GOAL OF THE EXERCISE —
Return all of the entries exactly, but do not include the pictures.

*** RECORDS PROVIDED ***

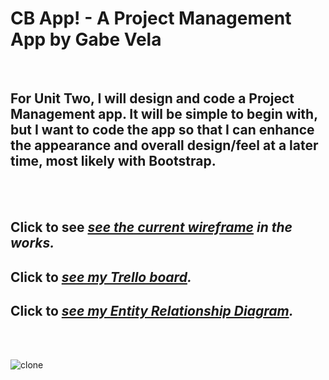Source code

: # CB App! - A Project Management App by Gabe Vela

<br>

## For Unit Two, I will design and code a Project Management app. It will be simple to begin with, but I want to code the app so that I can enhance the appearance and overall design/feel at a later time, most likely with Bootstrap.
<br><br>

## Click to see <em><a href="https://lucid.app/lucidspark/36aa690e-b7b8-4191-907b-5125563714af/edit?invitationId=inv_2c51c34b-de00-4f02-be1f-ad6d280c6e17" target="_blank">see the current wireframe</a> in the works.</em> 

## Click to <em><a href="https://trello.com/invite/b/tBP2QxLy/337f4545e7152dd26d38970953fa619e/project-2-ga-sei" target="_blank">see my Trello board</a>.</em>

## Click to <em><a href="https://lucid.app/lucidchart/3c66bc3b-1fe1-43e1-a841-64126041ef4e/edit?invitationId=inv_9aec31c3-1b09-4417-9655-d2ee9219eef8" target="_blank">see my Entity Relationship Diagram</a>.</em>

<br><br>

![clone](https://imgur.com/57s8NLB.png)

<br>

<!-- ![clone](https://imgur.com/2EW6FiG.png) -->

<br>

<!-- <br>

### Images, vectors. <em><a href="https://www.vecteezy.com/free-vector/deep-ocean">Credits</a>.</em>
### Audio, music. <em><a href="https://www.zapsplat.com/">Credits</a>.</em>

<br><br>

## Welcome to my ReadMe File! Before we begin, please take a few minutes to enjoy the <em><a href="https://www.youtube.com/watch?v=BX3bN5YeiQs">Jaws Theme Song </a> on Youtube.</em> 

<br><br>

![clone](https://imgur.com/O2VXPV5.png)

<br><br>

## Shark Attack is a version of the classic "Hangman" word guessing game. In Shark Attack, the player has 4 opportunities to guess the secret "ocean animal" inspired word, regardless of the word length.

<br>

### Play Shark Attack now! <em><a href="https://gabevela.github.io/sei-project-one/indexMain.html">Click here</a>.</em> 

### Link to the project's GitHub repo can be found <em><a href="https://github.com/gabevela/sei-project-one">here</a>.</em>

### Project # 1 code review and requirements can be found <em><a href="https://git.generalassemb.ly/sei-toronto/sei-flex-49/blob/master/project-1/project-1-requirements.md">here</a>.</em> 

<br><br>

![clone](https://imgur.com/uInYrtk.png)

<br><br>

So, what inspired me to design and develop this simple game and add a twist to the theme? Well, I love swimming in open water but I'm terrified of the creatures that lurk beneath the surface!  

<br>

So here we have it...

<br>

### The very first sketch of the game page which I then scrapped and added the "ocean" theme:

<br>

![clone](https://imgur.com/RzELRxj.jpeg)

<br><br>


And also...

<br>

### The flowchart that I made using the first sketch:

<br>

![clone](https://imgur.com/DWfqqi2.jpeg)

<br><br>

### ...And the final product:

<br>

![clone](https://imgur.com/Oc1x4Pj.jpeg)

<br><br>

# Ready to Play? 

## Step-by-step instructions

<br><br>

### 1. Remember how to play "Hangman"?. 
<br>

### 2. Shark Attack follows the same rules!

<br>

### 3. Press the "Load Game" button, then "Start Game" button on the screen.

<br>

### 4. If you press the letter buttons that match the spelling of the secret word, then you may play again. If you fail to do so, then please leave the room immediately leaving all personal belongings behind!

<br>


### 5. You may withdraw from playing the game at this point if you do not accept these terms.

<br>

## If you think you are prepared to play, then press <a href="https://gabevela.github.io/sei-project-one/indexMain.html">START</a> and may the odds be ever in your favor.</em> 


<br><br><br><br>

# Technologies used to make this project

### We relied on the following tech to make this magic happen:

<br>

1. HTML
2. CSS
3. JavaScript

<br><br><br><br>

# Alpha version 2.327.4.9 (icebox version)

## Parachute Cord Cutting Version! <a href="https://imgur.com/CE31Wk6">here</a>.</em> 

<br>

### Alpha version to be released early summer of 2043!

<br>

#### Features include:

<br>

1. Over 2,500 meters of free fall!
2. Play with your friends, even if they are across the livingroom from you - connect via USB Cable up to 3 players!
3. Bundle and save - order today 3 or more annual memberships and get a 1% discount on your next order of 3 annual memberships. 
4. Shareable link available for this post to spread the news with all your friends.

<br><br><br>

# SUPPORT YOUR LOCAL ASPIRING DEVELOPERS!

## Donate today, you can do so <a href="https://www.gofundme.com/en-ca/start/education-fundraising">here</a>!</em> 

### Donations starting as low as $500 USD weekly!

### Subscribe to weekly donations and receive a $25 USD coupon for your next purchase of $3,000.00 USD or more! -->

*** End of RECORDS PROVIDED ***

REPLY —
Source code

: # CB App! - A Project Management App by Gabe Vela

<br>

## For Unit Two, I will design and code a Project Management app. It will be simple to begin with, but I want to code the app so that I can enhance the appearance and overall design/feel at a later time, most likely with Bootstrap.
<br><br>

## Click to see <em><a href="https://lucid.app/lucidspark/36aa690e-b7b8-4191-907b-5125563714af/edit?invitationId=inv_2c51c34b-de00-4f02-be1f-ad6d280c6e17" target="_blank">see the current wireframe</a> in the works.</em> 

## Click to <em><a href="https://trello.com/invite/b/tBP2QxLy/337f4545e7152dd26d38970953fa619e/project-2-ga-sei" target="_blank">see my Trello board</a>.</em>

## Click to <em><a href="https://lucid.app/lucidchart/3c66bc3b-1fe1-43e1-a841-64126041ef4e/edit?invitationId=inv_9aec31c3-1b09-4417-9655-d2ee9219eef8" target="_blank">see my Entity Relationship Diagram</a>.</em>

<br><br>

![clone](https://imgur.com/57s8NLB.png)

<br>

<!-- ![clone](https://imgur.com/2EW6FiG.png) -->

<br>

<!-- <br>

### Images, vectors. <em><a href="https://www.vecteezy.com/free-vector/deep-ocean">Credits</a>.</em>
### Audio, music. <em><a href="https://www.zapsplat.com/">Credits</a>.</em>

<br><br>

## Welcome to my ReadMe File! Before we begin, please take a few minutes to enjoy the <em><a href="https://www.youtube.com/watch?v=BX3bN5YeiQs">Jaws Theme Song </a> on Youtube.</em> 

<br><br>

![clone](https://imgur.com/O2VXPV5.png)

<br><br>

## Shark Attack is a version of the classic "Hangman" word guessing game. In Shark Attack, the player has 4 opportunities to guess the secret "ocean animal" inspired word, regardless of the word length.

<br>

### Play Shark Attack now! <em><a href="https://gabevela.github.io/sei-project-one/indexMain.html">Click here</a>.</em> 

### Link to the project's GitHub repo can be found <em><a href="https://github.com/gabevela/sei-project-one">here</a>.</em>

### Project # 1 code review and requirements can be found <em><a href="https://git.generalassemb.ly/sei-toronto/sei-flex-49/blob/master/project-1/project-1-requirements.md">here</a>.</em> 

<br><br>

![clone](https://imgur.com/uInYrtk.png)

<br><br>

So, what inspired me to design and develop this simple game and add a twist to the theme? Well, I love swimming in open water but I'm terrified of the creatures that lurk beneath the surface!  

<br>

So here we have it...

<br>

### The very first sketch of the game page which I then scrapped and added the "ocean" theme:

<br>

![clone](https://imgur.com/RzELRxj.jpeg)

<br><br>


And also...

<br>

### The flowchart that I made using the first sketch:

<br>

![clone](https://imgur.com/DWfqqi2.jpeg)

<br><br>

### ...And the final product:

<br>

![clone](https://imgur.com/Oc1x4Pj.jpeg)

<br><br>

# Ready to Play? 

## Step-by-step instructions

<br><br>

### 1. Remember how to play "Hangman"?. 
<br>

### 2. Shark Attack follows the same rules!

<br>

### 3. Press the "Load Game" button, then "Start Game" button on the screen.

<br>

### 4. If you press the letter buttons that match the spelling of the secret word, then you may play again. If you fail to do so, then please leave the room immediately leaving all personal belongings behind!

<br>


### 5. You may withdraw from playing the game at this point if you do not accept these terms.

<br>

## If you think you are prepared to play, then press <a href="https://gabevela.github.io/sei-project-one/indexMain.html">START</a> and may the odds be ever in your favor.</em> 


<br><br><br><br>

# Technologies used to make this project

### We relied on the following tech to make this magic happen:

<br>

1. HTML
2. CSS
3. JavaScript

<br><br><br><br>

# Alpha version 2.327.4.9 (icebox version)

## Parachute Cord Cutting Version! <a href="https://imgur.com/CE31Wk6">here</a>.</em> 

<br>

### Alpha version to be released early summer of 2043!

<br>

#### Features include:

<br>

1. Over 2,500 meters of free fall!
2. Play with your friends, even if they are across the livingroom from you - connect via USB Cable up to 3 players!
3. Bundle and save - order today 3 or more annual memberships and get a 1% discount on your next order of 3 annual memberships. 
4. Shareable link available for this post to spread the news with all your friends.

<br><br><br>

# SUPPORT YOUR LOCAL ASPIRING DEVELOPERS!

## Donate today, you can do so <a href="https://www.gofundme.com/en-ca/start/education-fundraising">here</a>!</em> 

### Donations starting as low as $500 USD weekly!

### Subscribe to weekly donations and receive a $25 USD coupon for your next purchase of $3,000.00 USD or more! -->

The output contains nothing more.